The patient was initially planned for conservative management and was given the first dose of injection (inj.) methotrexate 50 mg on 24/11/2022 and inj. Folinic acid 10 mg on 25/11/2022. Review Beta hCG done on 26/11/2022 was 4,843, and a review scan on the same day was suggestive of an adnexal mass 1.2 by 1 cm with a small gestational sac inside the mass with no free fluid in the pouch of Douglas. The patient was posted for laparoscopy as per her wish, as she did not want further conservative management. Operative laparoscopy was done on the next day after fitness for surgery and prior consent for intraoperative tubectomy and oophorectomy. The intraoperative findings were as follows: evidence of endometriosis in bilateral ovaries with a left ovarian hemorrhagic cyst and evidence of left isthmic unruptured ectopic pregnancy as shown in Figure 4. The right tube was normal. The decision of left salpingectomy was taken, and her right tubectomy was done as the patient had completed with her family. The patient recovered uneventfully postoperative and was discharged on the second day. Further follow-up showed decreasing beta hCG levels.
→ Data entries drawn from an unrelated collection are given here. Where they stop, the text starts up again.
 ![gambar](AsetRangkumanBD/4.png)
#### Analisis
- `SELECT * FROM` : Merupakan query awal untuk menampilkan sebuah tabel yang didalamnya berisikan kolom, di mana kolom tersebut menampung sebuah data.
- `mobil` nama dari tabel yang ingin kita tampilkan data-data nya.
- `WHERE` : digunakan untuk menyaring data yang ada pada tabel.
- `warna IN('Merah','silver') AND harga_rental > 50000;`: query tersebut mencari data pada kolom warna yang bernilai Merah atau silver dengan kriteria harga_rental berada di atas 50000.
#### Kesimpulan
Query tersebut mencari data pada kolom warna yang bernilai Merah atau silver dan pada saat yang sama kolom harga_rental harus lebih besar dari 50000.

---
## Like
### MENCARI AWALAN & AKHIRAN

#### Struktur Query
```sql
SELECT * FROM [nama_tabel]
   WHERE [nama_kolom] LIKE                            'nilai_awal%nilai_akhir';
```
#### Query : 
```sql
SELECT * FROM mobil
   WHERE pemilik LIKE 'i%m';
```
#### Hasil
Laparoscopic finding of left isthmic unruptured tubal ectopic pregnancy.
Figure 4:
Laparoscopic finding of left isthmic unruptured tubal ectopic pregnancy.

DISCUSSION

Ectopic pregnancy is a serious, life-threatening complication in the first trimester if not diagnosed and treated early. It has maternal mortality of 9%–13%.2 The primary site of ectopic pregnancy is the fallopian tube, with the ampulla (70%) being the most frequent.10 The isthmus of the tube (12%) is an uncommon site for implantation, but these pregnancies rupture early.6 As the EP was increasing in size and the hCG levels were rising, the decision to intervene was taken in the current case. There are some risk factors for ectopic pregnancy, including a history of infertility, previous ectopic pregnancy, tubal adhesions due to previous surgeries, endometriosis and advanced maternal age.9 In the present case, endometriosis, and previous operative history can be the reasons for ectopic implantation.
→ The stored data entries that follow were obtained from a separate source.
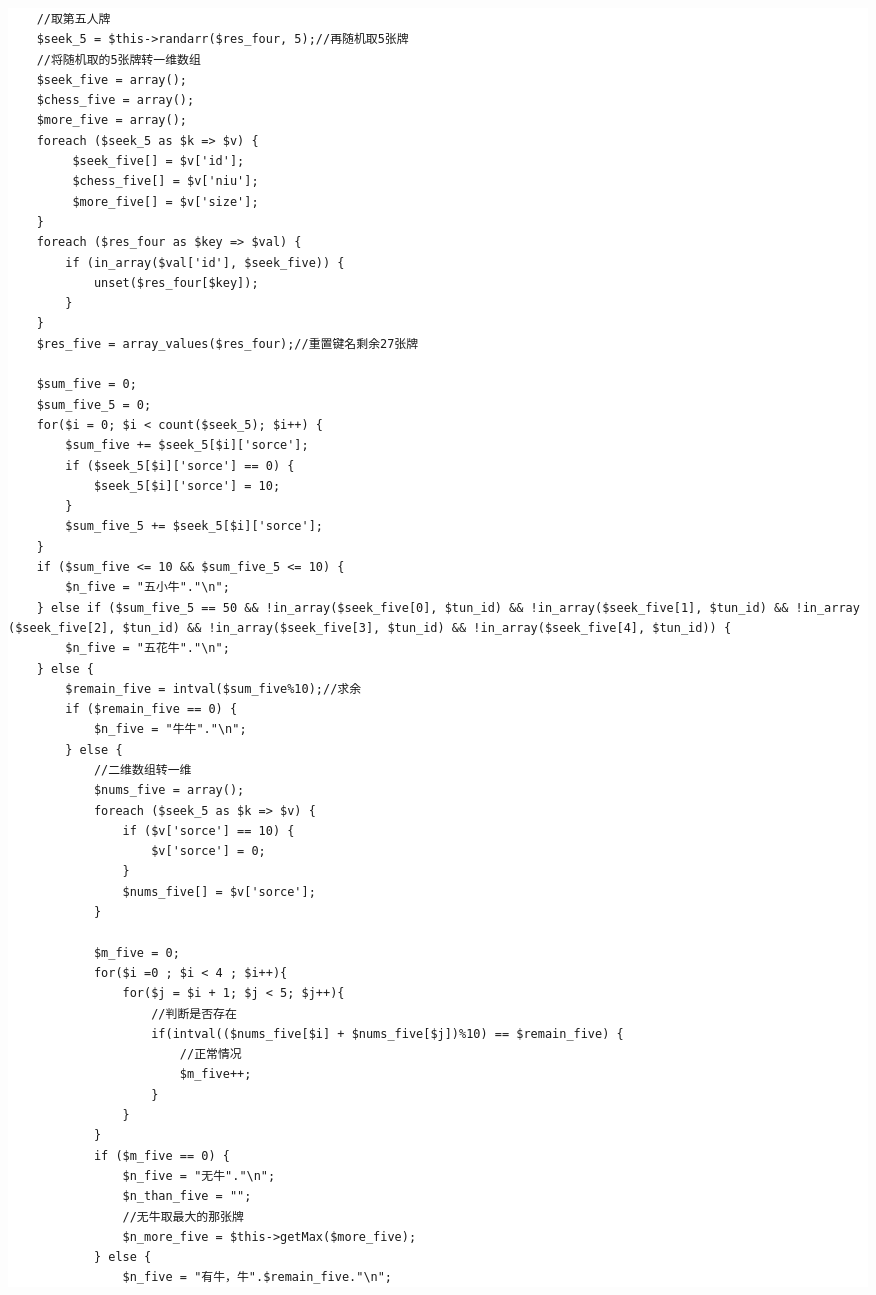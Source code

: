 		//取第五人牌
		$seek_5 = $this->randarr($res_four, 5);//再随机取5张牌
		//将随机取的5张牌转一维数组
		$seek_five = array();
		$chess_five = array();
		$more_five = array();
		foreach ($seek_5 as $k => $v) {
			 $seek_five[] = $v['id'];
			 $chess_five[] = $v['niu'];
			 $more_five[] = $v['size'];
		}
		foreach ($res_four as $key => $val) {
			if (in_array($val['id'], $seek_five)) {
				unset($res_four[$key]);
			}
		}
		$res_five = array_values($res_four);//重置键名剩余27张牌
		
		$sum_five = 0;
		$sum_five_5 = 0;
		for($i = 0; $i < count($seek_5); $i++) {
			$sum_five += $seek_5[$i]['sorce'];
			if ($seek_5[$i]['sorce'] == 0) {
				$seek_5[$i]['sorce'] = 10;
			}
			$sum_five_5 += $seek_5[$i]['sorce'];
		}
		if ($sum_five <= 10 && $sum_five_5 <= 10) {
			$n_five = "五小牛"."\n";
		} else if ($sum_five_5 == 50 && !in_array($seek_five[0], $tun_id) && !in_array($seek_five[1], $tun_id) && !in_array($seek_five[2], $tun_id) && !in_array($seek_five[3], $tun_id) && !in_array($seek_five[4], $tun_id)) {
			$n_five = "五花牛"."\n";
		} else {
			$remain_five = intval($sum_five%10);//求余
			if ($remain_five == 0) {
				$n_five = "牛牛"."\n";
			} else {
				//二维数组转一维
				$nums_five = array();
				foreach ($seek_5 as $k => $v) {
					if ($v['sorce'] == 10) {
						$v['sorce'] = 0;
					}
					$nums_five[] = $v['sorce'];
				}
				
				$m_five = 0;
				for($i =0 ; $i < 4 ; $i++){
					for($j = $i + 1; $j < 5; $j++){
						//判断是否存在
						if(intval(($nums_five[$i] + $nums_five[$j])%10) == $remain_five) {
							//正常情况
							$m_five++;
						}
					}
				}
				if ($m_five == 0) {
					$n_five = "无牛"."\n";
					$n_than_five = "";
					//无牛取最大的那张牌
					$n_more_five = $this->getMax($more_five);
				} else {
					$n_five = "有牛，牛".$remain_five."\n";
Serial serum Beta-hCG levels and ultrasound are frequently used to diagnose ectopic pregnancies.9 In our case, transvaginal ultrasonography was used to confirm the diagnosis. The treatment modalities depend on the patient’s health, the size of the mass, gestational age, fertility, beta-hCG levels, and fetal heart activity. It’s crucial to monitor the hCG levels and fetal heart activity. Unruptured isthmic pregnancy is treated with salpingectomy, segmental salpingectomy, segmental resection, and anastomosis.6, 7, 8

In our case, laparoscopic salpingectomy was conducted because of the size of the tumor, the gestational age, and the serum hCG levels. Because of the isthmic component of the tubal pregnancy, which typically has a tiny lumen and rupture occurs during the first few weeks of pregnancy, an early intervention saved the rupture of ectopic pregnancy with minimum morbidity of the patient and a fruitful outcome which is unusual in many cases.

CONCLUSION

Vigilant follow-up with investigations in a patient suspicious of ectopic gestation with early intervention can prevent unwanted outcomes in the form of ruptured ectopic, shock, maternal morbidity, and mortality. Every woman coming to the hospital for amenorrhea with spotting and abdominal pain should be at first excluded for ectopic pregnancy by clinical and hematological with radiological support.

Ethical approval

Institutional Review Board approval is not required.

Declaration of patient consent

Patient’s consent not required as patients identity is not disclosed or compromised.

Financial support and sponsorship

Nil.

Conflicts of interest

There are no conflicts of interest.

Use of artificial intelligence (AI)-assisted technology for manuscript preparation

The authors confirm that there was no use of artificial intelligence (AI)-assisted technology for assisting in the writing or editing of the manuscript and no images were manipulated using AI.